What to do :: The response must consist of the lines below from the one with "where $V=(\alpha,\beta)$ is" through the one with "for the diffusion scheme to be stable.", exactly as they appear and with both ends kept.

Material to process ::
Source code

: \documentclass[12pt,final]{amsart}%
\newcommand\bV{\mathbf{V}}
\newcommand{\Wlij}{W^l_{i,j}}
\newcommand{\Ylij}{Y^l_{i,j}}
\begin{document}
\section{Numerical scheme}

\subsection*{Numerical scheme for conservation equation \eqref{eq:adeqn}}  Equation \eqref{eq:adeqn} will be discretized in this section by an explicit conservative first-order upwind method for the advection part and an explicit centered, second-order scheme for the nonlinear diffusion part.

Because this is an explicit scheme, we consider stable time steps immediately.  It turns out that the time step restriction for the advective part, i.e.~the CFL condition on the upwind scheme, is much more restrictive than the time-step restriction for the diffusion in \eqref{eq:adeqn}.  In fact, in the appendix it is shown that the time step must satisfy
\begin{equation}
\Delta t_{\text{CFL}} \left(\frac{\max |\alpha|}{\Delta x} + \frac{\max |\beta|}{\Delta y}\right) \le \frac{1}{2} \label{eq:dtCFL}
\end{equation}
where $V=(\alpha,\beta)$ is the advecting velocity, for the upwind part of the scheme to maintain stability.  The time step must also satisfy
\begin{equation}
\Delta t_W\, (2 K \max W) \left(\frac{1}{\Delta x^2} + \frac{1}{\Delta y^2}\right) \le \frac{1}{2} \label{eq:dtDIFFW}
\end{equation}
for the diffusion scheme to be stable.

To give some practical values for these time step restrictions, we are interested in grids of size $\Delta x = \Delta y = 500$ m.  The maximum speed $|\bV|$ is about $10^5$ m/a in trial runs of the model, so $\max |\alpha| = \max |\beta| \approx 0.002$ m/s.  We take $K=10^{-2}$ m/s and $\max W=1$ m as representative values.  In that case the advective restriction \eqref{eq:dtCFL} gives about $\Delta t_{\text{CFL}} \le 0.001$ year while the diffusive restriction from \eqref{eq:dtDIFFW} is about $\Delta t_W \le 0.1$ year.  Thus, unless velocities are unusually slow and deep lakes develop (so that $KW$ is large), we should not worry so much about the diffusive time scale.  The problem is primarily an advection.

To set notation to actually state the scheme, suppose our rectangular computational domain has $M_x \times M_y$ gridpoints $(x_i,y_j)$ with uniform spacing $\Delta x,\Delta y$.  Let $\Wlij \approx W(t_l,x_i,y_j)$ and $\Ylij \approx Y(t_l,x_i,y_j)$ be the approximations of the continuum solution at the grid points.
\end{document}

Solution ::
where $V=(\alpha,\beta)$ is the advecting velocity, for the upwind part of the scheme to maintain stability.  The time step must also satisfy
\begin{equation}
\Delta t_W\, (2 K \max W) \left(\frac{1}{\Delta x^2} + \frac{1}{\Delta y^2}\right) \le \frac{1}{2} \label{eq:dtDIFFW}
\end{equation}
for the diffusion scheme to be stable.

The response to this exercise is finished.